“I—I had. But, really I have bought so many pretty things of late that I can get ready for my visit without the slightest trouble, and as my last visit was cut short, I—”

“Yes, I remember that quite well, dear. I remember that you came home a few days after Dorothy broke with poor Jack. But I don’t understand why you have been embroidering so much table linen lately. You surely will not need that for a visit to Omaha.”

“Why, er—no. I—I shall take it as a present to Lola’s mother, I think. You have no idea of how fond she is of me.”

“Indeed, I have, dear,” said the girl with the dimple in her chin, warmly. “I’ve often noticed that married women who have no grown sons are fond of you. It is rather a pity, as things turned out, that you cut your last visit short; I am really afraid, if you go now, that you will miss Dorothy’s wedding.”

“At any rate, dear, she will not miss it herself. Really, I think the poor girl would have lost her mind if she had lost Jack. These disappointments are so hard to bear that—”

“I shall tell her that you said so, dear. I am sure she and Jack will both—”

“Oh, girls,” said the president, hastily, “do you suppose that Greek women used actually to wear those dowdy gowns on the street?

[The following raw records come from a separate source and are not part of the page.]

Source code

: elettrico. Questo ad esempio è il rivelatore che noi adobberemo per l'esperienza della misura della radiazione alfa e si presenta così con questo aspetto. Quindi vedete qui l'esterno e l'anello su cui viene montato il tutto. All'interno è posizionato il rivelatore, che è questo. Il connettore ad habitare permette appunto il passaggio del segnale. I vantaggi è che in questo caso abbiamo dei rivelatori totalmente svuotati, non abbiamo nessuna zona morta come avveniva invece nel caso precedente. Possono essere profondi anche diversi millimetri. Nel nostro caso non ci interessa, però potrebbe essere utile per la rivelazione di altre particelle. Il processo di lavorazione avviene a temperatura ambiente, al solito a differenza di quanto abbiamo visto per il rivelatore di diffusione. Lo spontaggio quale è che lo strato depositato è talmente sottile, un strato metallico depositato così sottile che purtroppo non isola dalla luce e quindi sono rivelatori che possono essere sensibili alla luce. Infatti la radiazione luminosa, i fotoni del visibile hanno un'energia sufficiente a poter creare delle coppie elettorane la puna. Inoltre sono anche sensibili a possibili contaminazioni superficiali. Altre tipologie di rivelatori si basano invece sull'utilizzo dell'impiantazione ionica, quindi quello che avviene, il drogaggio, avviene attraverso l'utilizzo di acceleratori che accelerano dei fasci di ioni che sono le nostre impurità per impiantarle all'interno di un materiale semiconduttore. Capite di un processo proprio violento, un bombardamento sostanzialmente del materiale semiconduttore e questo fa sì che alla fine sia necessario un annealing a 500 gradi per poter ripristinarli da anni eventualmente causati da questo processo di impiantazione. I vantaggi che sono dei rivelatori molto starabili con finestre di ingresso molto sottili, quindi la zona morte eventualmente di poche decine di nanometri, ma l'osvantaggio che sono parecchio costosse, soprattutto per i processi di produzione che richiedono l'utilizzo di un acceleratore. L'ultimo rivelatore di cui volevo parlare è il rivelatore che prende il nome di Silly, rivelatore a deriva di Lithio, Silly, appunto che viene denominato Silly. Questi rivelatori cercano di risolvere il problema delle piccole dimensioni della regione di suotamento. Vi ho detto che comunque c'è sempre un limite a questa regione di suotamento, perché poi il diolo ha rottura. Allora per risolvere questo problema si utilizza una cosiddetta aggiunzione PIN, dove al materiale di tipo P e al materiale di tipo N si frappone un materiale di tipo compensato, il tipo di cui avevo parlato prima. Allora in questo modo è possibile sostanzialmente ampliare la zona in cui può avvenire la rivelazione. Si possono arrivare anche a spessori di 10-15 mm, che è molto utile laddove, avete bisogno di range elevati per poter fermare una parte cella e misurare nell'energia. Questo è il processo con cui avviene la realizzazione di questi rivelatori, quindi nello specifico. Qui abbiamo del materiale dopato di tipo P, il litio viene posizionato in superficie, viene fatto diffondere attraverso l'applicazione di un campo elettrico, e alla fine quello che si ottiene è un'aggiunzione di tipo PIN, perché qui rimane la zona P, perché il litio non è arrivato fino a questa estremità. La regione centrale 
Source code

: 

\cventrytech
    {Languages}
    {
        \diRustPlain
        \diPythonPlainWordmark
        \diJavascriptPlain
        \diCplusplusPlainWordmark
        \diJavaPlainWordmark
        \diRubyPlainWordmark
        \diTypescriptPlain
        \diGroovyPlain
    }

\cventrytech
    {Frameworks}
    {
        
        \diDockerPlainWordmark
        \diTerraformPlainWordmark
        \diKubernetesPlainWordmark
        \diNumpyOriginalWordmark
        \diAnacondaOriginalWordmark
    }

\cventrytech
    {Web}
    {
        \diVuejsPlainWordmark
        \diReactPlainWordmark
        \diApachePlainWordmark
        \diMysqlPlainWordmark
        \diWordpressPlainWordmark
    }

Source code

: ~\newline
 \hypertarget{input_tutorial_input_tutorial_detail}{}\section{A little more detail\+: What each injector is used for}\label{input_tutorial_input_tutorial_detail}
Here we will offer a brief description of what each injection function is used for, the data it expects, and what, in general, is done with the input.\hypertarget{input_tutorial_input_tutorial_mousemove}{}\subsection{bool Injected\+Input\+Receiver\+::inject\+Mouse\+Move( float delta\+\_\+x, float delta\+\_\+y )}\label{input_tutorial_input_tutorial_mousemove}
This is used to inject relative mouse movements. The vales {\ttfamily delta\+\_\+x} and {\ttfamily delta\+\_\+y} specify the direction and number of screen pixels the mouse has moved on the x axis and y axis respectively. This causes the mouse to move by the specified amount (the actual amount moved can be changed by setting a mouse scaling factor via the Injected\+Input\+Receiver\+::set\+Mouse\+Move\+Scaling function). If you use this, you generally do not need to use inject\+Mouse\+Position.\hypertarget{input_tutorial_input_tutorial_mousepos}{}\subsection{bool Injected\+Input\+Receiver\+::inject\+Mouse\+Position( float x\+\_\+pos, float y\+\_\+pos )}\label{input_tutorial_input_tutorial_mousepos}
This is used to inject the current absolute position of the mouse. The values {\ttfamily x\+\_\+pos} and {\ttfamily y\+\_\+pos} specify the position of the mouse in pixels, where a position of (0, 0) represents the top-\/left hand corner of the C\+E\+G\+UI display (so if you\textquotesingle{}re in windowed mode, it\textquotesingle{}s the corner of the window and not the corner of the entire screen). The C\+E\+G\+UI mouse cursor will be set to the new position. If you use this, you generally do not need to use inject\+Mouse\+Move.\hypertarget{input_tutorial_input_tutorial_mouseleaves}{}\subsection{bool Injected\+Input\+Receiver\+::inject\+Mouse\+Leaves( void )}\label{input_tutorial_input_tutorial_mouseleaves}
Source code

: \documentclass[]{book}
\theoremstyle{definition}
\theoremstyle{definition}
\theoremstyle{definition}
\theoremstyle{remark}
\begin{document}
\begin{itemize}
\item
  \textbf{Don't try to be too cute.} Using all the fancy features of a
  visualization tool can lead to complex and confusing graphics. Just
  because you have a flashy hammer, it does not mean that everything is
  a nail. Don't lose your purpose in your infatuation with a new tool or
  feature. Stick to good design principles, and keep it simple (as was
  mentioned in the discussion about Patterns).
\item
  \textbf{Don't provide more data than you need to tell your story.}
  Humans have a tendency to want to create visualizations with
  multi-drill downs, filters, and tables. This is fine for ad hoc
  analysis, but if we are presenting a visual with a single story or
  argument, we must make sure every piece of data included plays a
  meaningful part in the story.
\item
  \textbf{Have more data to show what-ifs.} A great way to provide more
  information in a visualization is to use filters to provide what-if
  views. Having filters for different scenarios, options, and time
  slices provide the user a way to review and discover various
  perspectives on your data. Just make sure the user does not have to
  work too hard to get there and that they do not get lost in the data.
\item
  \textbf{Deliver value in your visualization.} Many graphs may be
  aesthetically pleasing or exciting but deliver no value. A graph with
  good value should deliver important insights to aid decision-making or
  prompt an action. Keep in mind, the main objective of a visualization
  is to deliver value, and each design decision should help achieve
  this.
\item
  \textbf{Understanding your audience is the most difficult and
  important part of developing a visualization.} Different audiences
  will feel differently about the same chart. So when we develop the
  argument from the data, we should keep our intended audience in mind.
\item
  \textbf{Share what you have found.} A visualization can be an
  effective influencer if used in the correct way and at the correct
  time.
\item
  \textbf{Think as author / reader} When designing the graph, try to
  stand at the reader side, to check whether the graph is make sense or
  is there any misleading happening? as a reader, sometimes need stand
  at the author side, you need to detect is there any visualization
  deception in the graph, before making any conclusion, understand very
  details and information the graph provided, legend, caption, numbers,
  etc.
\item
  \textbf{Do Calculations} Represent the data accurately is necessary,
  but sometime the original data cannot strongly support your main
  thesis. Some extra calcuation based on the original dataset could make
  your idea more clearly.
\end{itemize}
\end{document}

Of course they would do very well for tea gowns, but—”

“I don’t suppose anything of the kind,” said the girl with the Roman nose. “It was chiefly the men who made the antique statues, wasn’t it? Very well, then, the poor creatures had no idea of style, and just reproduced the gowns they happened to admire themselves.”

“True,” said the girl with the classic profile; “men always detest the ruling fashion of the hour. And yet, they seem to think we dress to please them,” she added, derisively.

“I know it. And the women of ancient Greece were just like anybody else, I suppose,” replied the girl with the eyeglasses. “However, if they really wore white as frequently as they seem to, they must have had more money than I have to pay the laundress.”